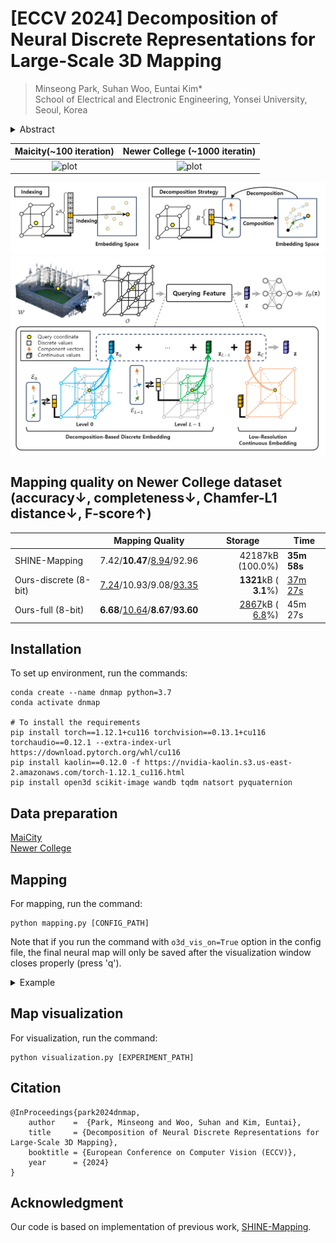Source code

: # [ECCV 2024] Decomposition of Neural Discrete Representations for Large-Scale 3D Mapping
> Minseong Park, Suhan Woo, Euntai Kim*<br>
> School of Electrical and Electronic Engineering, Yonsei University, Seoul, Korea<br>
>
<details>
<summary> Abstract </summary>
Learning efficient representations of local features is a key
challenge in feature volume-based 3D neural mapping, especially in largescale environments. In this paper, we introduce Decomposition-based
Neural Mapping (DNMap), a storage-efficient large-scale 3D mapping
method that employs a discrete representation based on a decomposition
strategy. This decomposition strategy aims to efficiently capture repetitive and representative patterns of shapes by decomposing each discrete
embedding into component vectors that are shared across the embedding
space. Our DNMap optimizes a set of component vectors, rather than
entire discrete embeddings, and learns composition rather than indexing the discrete embeddings. Furthermore, to complement the mapping
quality, we additionally learn low-resolution continuous embeddings that
require tiny storage space. By combining these representations with a
shallow neural network and an efficient octree-based feature volume, our
DNMap successfully approximates signed distance functions and compresses the feature volume while preserving mapping quality.
</details>

Maicity(~100 iteration)|Newer College (~1000 iteratin)|
:-: | :-: |
![plot](./figures/optimizing_100_maicity.gif)|![plot](./figures/optimizing_1000_ncd.gif)|

![plot](./figures/comparison.png)
![plot](./figures/overview.png)


## Mapping quality on Newer College dataset (accuracy&downarrow;, completeness&downarrow;, Chamfer-L1 distance&downarrow;, F-score&uparrow;)

||Mapping Quality|<center>Storage</center>|Time|
|-|:-:|-:|-|
|SHINE-Mapping|7.42/**10.47**/<ins>8.94</ins>/92.96|42187kB (100.0%)|**35m 58s**|
|Ours-discrete (8-bit)|<ins>7.24</ins>/10.93/9.08/<ins>93.35</ins>|**1321**kB ( &nbsp;&nbsp;&nbsp;**3.1**%)|<ins>37m 27s</ins>|
|Ours-full (8-bit)|**6.68**/<ins>10.64</ins>/**8.67**/**93.60**|<ins>2867</ins>kB ( &nbsp;&nbsp;&nbsp;<ins>6.8</ins>%)|45m 27s|

## Installation
To set up environment, run the commands:
```
conda create --name dnmap python=3.7
conda activate dnmap

# To install the requirements
pip install torch==1.12.1+cu116 torchvision==0.13.1+cu116 torchaudio==0.12.1 --extra-index-url https://download.pytorch.org/whl/cu116
pip install kaolin==0.12.0 -f https://nvidia-kaolin.s3.us-east-2.amazonaws.com/torch-1.12.1_cu116.html
pip install open3d scikit-image wandb tqdm natsort pyquaternion
```
## Data preparation
[MaiCity](https://www.ipb.uni-bonn.de/data/mai-city-dataset/)<br>
[Newer College](https://ori-drs.github.io/newer-college-dataset/)<br>

## Mapping
For mapping, run the command:
```
python mapping.py [CONFIG_PATH]
```
Note that if you run the command with `o3d_vis_on=True` option in the config file, the final neural map will only be saved after the visualization window closes properly (press 'q').
<details>
<summary> Example </summary>


```
python mapping.py config/maicity/dnmap_full_batch.yaml 
```

</details>

## Map visualization
For visualization, run the command:
```
python visualization.py [EXPERIMENT_PATH]
```

## Citation

```
@InProceedings{park2024dnmap,
    author    =  {Park, Minseong and Woo, Suhan and Kim, Euntai},
    title     = {Decomposition of Neural Discrete Representations for Large-Scale 3D Mapping},
    booktitle = {European Conference on Computer Vision (ECCV)},
    year      = {2024}
}
```

## Acknowledgment
Our code is based on implementation of previous work, [SHINE-Mapping](https://github.com/PRBonn/SHINE_mapping).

• • • •

Brief: Reproduce the listing exactly. Do not include its images.

Completed exercise:
Source code

: # [ECCV 2024] Decomposition of Neural Discrete Representations for Large-Scale 3D Mapping
> Minseong Park, Suhan Woo, Euntai Kim*<br>
> School of Electrical and Electronic Engineering, Yonsei University, Seoul, Korea<br>
>
<details>
<summary> Abstract </summary>
Learning efficient representations of local features is a key
challenge in feature volume-based 3D neural mapping, especially in largescale environments. In this paper, we introduce Decomposition-based
Neural Mapping (DNMap), a storage-efficient large-scale 3D mapping
method that employs a discrete representation based on a decomposition
strategy. This decomposition strategy aims to efficiently capture repetitive and representative patterns of shapes by decomposing each discrete
embedding into component vectors that are shared across the embedding
space. Our DNMap optimizes a set of component vectors, rather than
entire discrete embeddings, and learns composition rather than indexing the discrete embeddings. Furthermore, to complement the mapping
quality, we additionally learn low-resolution continuous embeddings that
require tiny storage space. By combining these representations with a
shallow neural network and an efficient octree-based feature volume, our
DNMap successfully approximates signed distance functions and compresses the feature volume while preserving mapping quality.
</details>

Maicity(~100 iteration)|Newer College (~1000 iteratin)|
:-: | :-: |
![plot](./figures/optimizing_100_maicity.gif)|![plot](./figures/optimizing_1000_ncd.gif)|

![plot](./figures/comparison.png)
![plot](./figures/overview.png)


## Mapping quality on Newer College dataset (accuracy&downarrow;, completeness&downarrow;, Chamfer-L1 distance&downarrow;, F-score&uparrow;)

||Mapping Quality|<center>Storage</center>|Time|
|-|:-:|-:|-|
|SHINE-Mapping|7.42/**10.47**/<ins>8.94</ins>/92.96|42187kB (100.0%)|**35m 58s**|
|Ours-discrete (8-bit)|<ins>7.24</ins>/10.93/9.08/<ins>93.35</ins>|**1321**kB ( &nbsp;&nbsp;&nbsp;**3.1**%)|<ins>37m 27s</ins>|
|Ours-full (8-bit)|**6.68**/<ins>10.64</ins>/**8.67**/**93.60**|<ins>2867</ins>kB ( &nbsp;&nbsp;&nbsp;<ins>6.8</ins>%)|45m 27s|

## Installation
To set up environment, run the commands:
```
conda create --name dnmap python=3.7
conda activate dnmap

# To install the requirements
pip install torch==1.12.1+cu116 torchvision==0.13.1+cu116 torchaudio==0.12.1 --extra-index-url https://download.pytorch.org/whl/cu116
pip install kaolin==0.12.0 -f https://nvidia-kaolin.s3.us-east-2.amazonaws.com/torch-1.12.1_cu116.html
pip install open3d scikit-image wandb tqdm natsort pyquaternion
```
## Data preparation
[MaiCity](https://www.ipb.uni-bonn.de/data/mai-city-dataset/)<br>
[Newer College](https://ori-drs.github.io/newer-college-dataset/)<br>

## Mapping
For mapping, run the command:
```
python mapping.py [CONFIG_PATH]
```
Note that if you run the command with `o3d_vis_on=True` option in the config file, the final neural map will only be saved after the visualization window closes properly (press 'q').
<details>
<summary> Example </summary>


```
python mapping.py config/maicity/dnmap_full_batch.yaml 
```

</details>

## Map visualization
For visualization, run the command:
```
python visualization.py [EXPERIMENT_PATH]
```

## Citation

```
@InProceedings{park2024dnmap,
    author    =  {Park, Minseong and Woo, Suhan and Kim, Euntai},
    title     = {Decomposition of Neural Discrete Representations for Large-Scale 3D Mapping},
    booktitle = {European Conference on Computer Vision (ECCV)},
    year      = {2024}
}
```

## Acknowledgment
Our code is based on implementation of previous work, [SHINE-Mapping](https://github.com/PRBonn/SHINE_mapping).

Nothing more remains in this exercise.